> Task data:
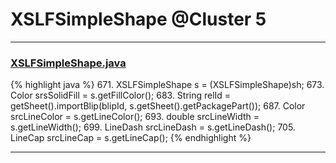 # XSLFSimpleShape @Cluster 5

***

### [XSLFSimpleShape.java](https://searchcode.com/codesearch/view/97406763/)
{% highlight java %}
671. XSLFSimpleShape s = (XSLFSimpleShape)sh;
673. Color srsSolidFill = s.getFillColor();
683.     String relId = getSheet().importBlip(blipId, s.getSheet().getPackagePart());
687. Color srcLineColor = s.getLineColor();
693. double srcLineWidth = s.getLineWidth();
699. LineDash srcLineDash = s.getLineDash();
705. LineCap srcLineCap = s.getLineCap();
{% endhighlight %}

***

> What you have to do:
Go through the material and select each line with the string "java" in it.

> Exercise response:
### [XSLFSimpleShape.java](https://searchcode.com/codesearch/view/97406763/)
{% highlight java %}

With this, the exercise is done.